Streptococcus pneumoniae (also known as pneumococcus)
Not well defined as colonization usually precedes invasive disease; may be as short as 1 to 3 days.
Presumably as long as pneumococci are carried in oro-nasal secretions in asymptomatic individuals (colonization usually lasts weeks to months); with penicillin treatment, persons infected with susceptible strains are rendered non- infectious within 24-48 hours.
Respiratory droplets and direct contact with respiratory secretions of an infected person (usually requires frequent or prolonged close contact).

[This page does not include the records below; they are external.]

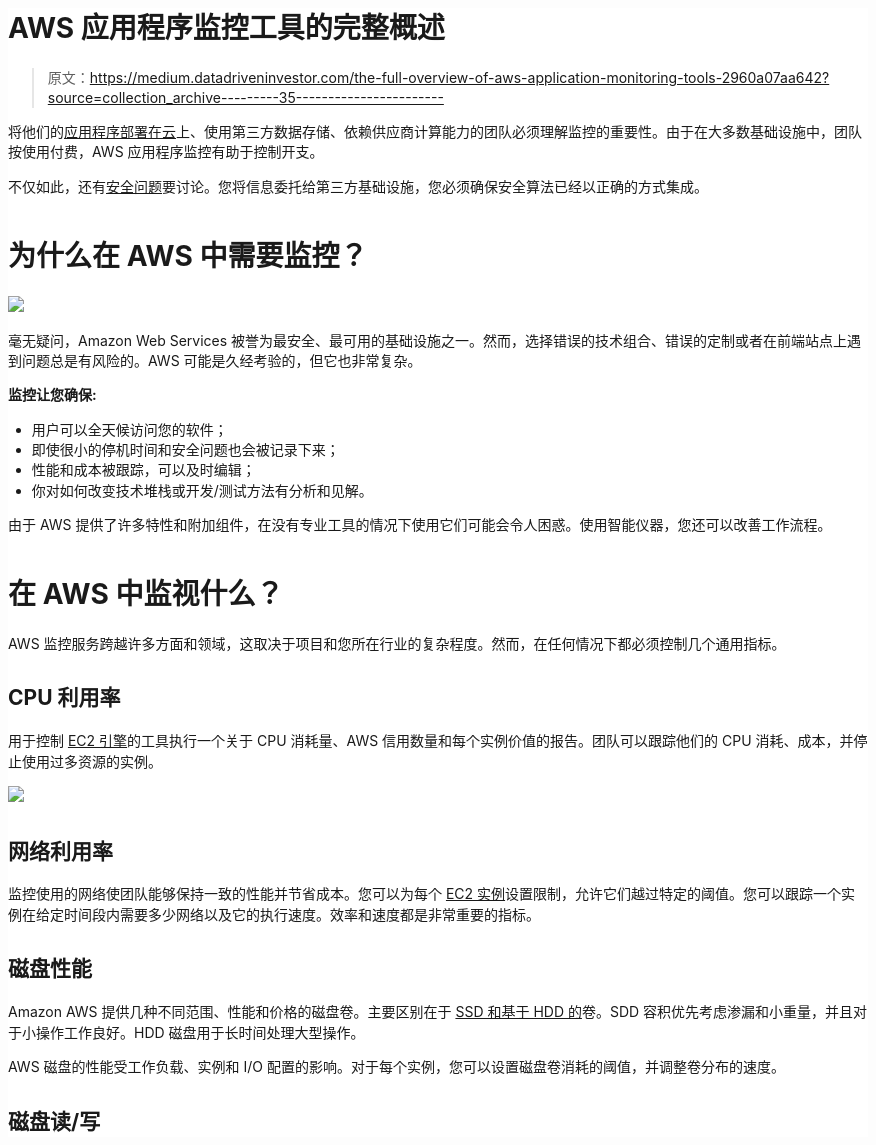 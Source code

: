 # AWS 应用程序监控工具的完整概述

> 原文：<https://medium.datadriveninvestor.com/the-full-overview-of-aws-application-monitoring-tools-2960a07aa642?source=collection_archive---------35----------------------->

将他们的[应用程序部署在云](https://jelvix.com/blog/cloud-service-models)上、使用第三方数据存储、依赖供应商计算能力的团队必须理解监控的重要性。由于在大多数基础设施中，团队按使用付费，AWS 应用程序监控有助于控制开支。

不仅如此，还有[安全问题](https://jelvix.com/blog/database-security)要讨论。您将信息委托给第三方基础设施，您必须确保安全算法已经以正确的方式集成。

# 为什么在 AWS 中需要监控？

![](img/c9f93d38ac6e354e47598e0a0a31a8f5.png)

毫无疑问，Amazon Web Services 被誉为最安全、最可用的基础设施之一。然而，选择错误的技术组合、错误的定制或者在前端站点上遇到问题总是有风险的。AWS 可能是久经考验的，但它也非常复杂。

**监控让您确保:**

*   用户可以全天候访问您的软件；
*   即使很小的停机时间和安全问题也会被记录下来；
*   性能和成本被跟踪，可以及时编辑；
*   你对如何改变技术堆栈或开发/测试方法有分析和见解。

由于 AWS 提供了许多特性和附加组件，在没有专业工具的情况下使用它们可能会令人困惑。使用智能仪器，您还可以改善工作流程。

# 在 AWS 中监视什么？

AWS 监控服务跨越许多方面和领域，这取决于项目和您所在行业的复杂程度。然而，在任何情况下都必须控制几个通用指标。

## CPU 利用率

用于控制 [EC2 引擎](https://aws.amazon.com/ec2/)的工具执行一个关于 CPU 消耗量、AWS 信用数量和每个实例价值的报告。团队可以跟踪他们的 CPU 消耗、成本，并停止使用过多资源的实例。

![](img/5e22b963ced7762c1e7e797356736423.png)

## 网络利用率

监控使用的网络使团队能够保持一致的性能并节省成本。您可以为每个 [EC2 实例](https://aws.amazon.com/ru/ec2/instance-types/)设置限制，允许它们越过特定的阈值。您可以跟踪一个实例在给定时间段内需要多少网络以及它的执行速度。效率和速度都是非常重要的指标。

## 磁盘性能

Amazon AWS 提供几种不同范围、性能和价格的磁盘卷。主要区别在于 [SSD 和基于 HDD 的](https://www.pcmag.com/news/ssd-vs-hdd-whats-the-difference)卷。SDD 容积优先考虑渗漏和小重量，并且对于小操作工作良好。HDD 磁盘用于长时间处理大型操作。

AWS 磁盘的性能受工作负载、实例和 I/O 配置的影响。对于每个实例，您可以设置磁盘卷消耗的阈值，并调整卷分布的速度。

## 磁盘读/写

S. pneumoniae is one of the most common causes of invasive infections such as bacteraemia, meningitis and bacteraemic pneumonia, and bacterial mucosal infections such as sinusitis and otitis media. Of the 91 pneumococcal serotypes, 23 account for the vast majority of invasive pneumococcal disease (IPD) in humans. The worldwide emergence of pneumococcal resistance to antibiotics, including beta- lactams, macrolides, tetracycline, cotrimoxazole and fluoroquinolones has been a considerable concern.
Invasive pneumococcal infection is defined as the isolation of S. pneumoniae from normally sterile sites such as blood, pleural fluid and cerebrospinal fluid (CSF). Pneumococcal pneumonia is considered an invasive disease but would be excluded if blood or pleural fluid cultures are sterile. Otitis media is not considered an invasive disease, but may be included if S. pneumoniae is isolated from normally sterile middle ear fluid.
In Singapore, the mean annual hospitalisation rate for IPD from 2000-2008 was 8.9 per 100,000 population (about 380 cases per year). A total of 157 deaths from IPD were reported during this period, of which 5 were under the age of 5 years. In 2009, there were 251 reported cases of IPD. Of these, 124 met the criteria for IPD. The highest incidence rate was in children < 5 years of age and the elderly aged 65 years and above. In children, serotypes 14, 6B, 23F, 19F, 6A and 19A were the most common strains isolated, and accounted for 89% of all invasive diseases in children <5 years old. However, in adults, isolate distribution was more spread out and common ones were 14, 3, 6B, 8 and 19F which accounted for 51% of all invasive diseases. Mean case fatality rates for IPD in single-centre series were 6.1% in children but rising to 30% in children with pneumococcal meningitis; while in adults, this was 21.4%.
A pneumococcal polysaccharide vaccine (23-valent or serotype) has been available locally since 1988. It was recommended for children >2 years old with risk factors for IPD and adults >65 years old, but its immunogenicity was fair and its uptake was very poor. However, it would cover 82.8% of IPD serotypes in adults. A highly immunogenic pneumococcal conjugate vaccine (7-valent) was licensed locally for children 6 weeks to 9 years old since 2002 but became commercially available locally only since late 2005, with uptake primarily in children <5years within the private sector. In November 2009, it became the 10th vaccine-preventable disease to be included in the National Childhood Immunization Programme.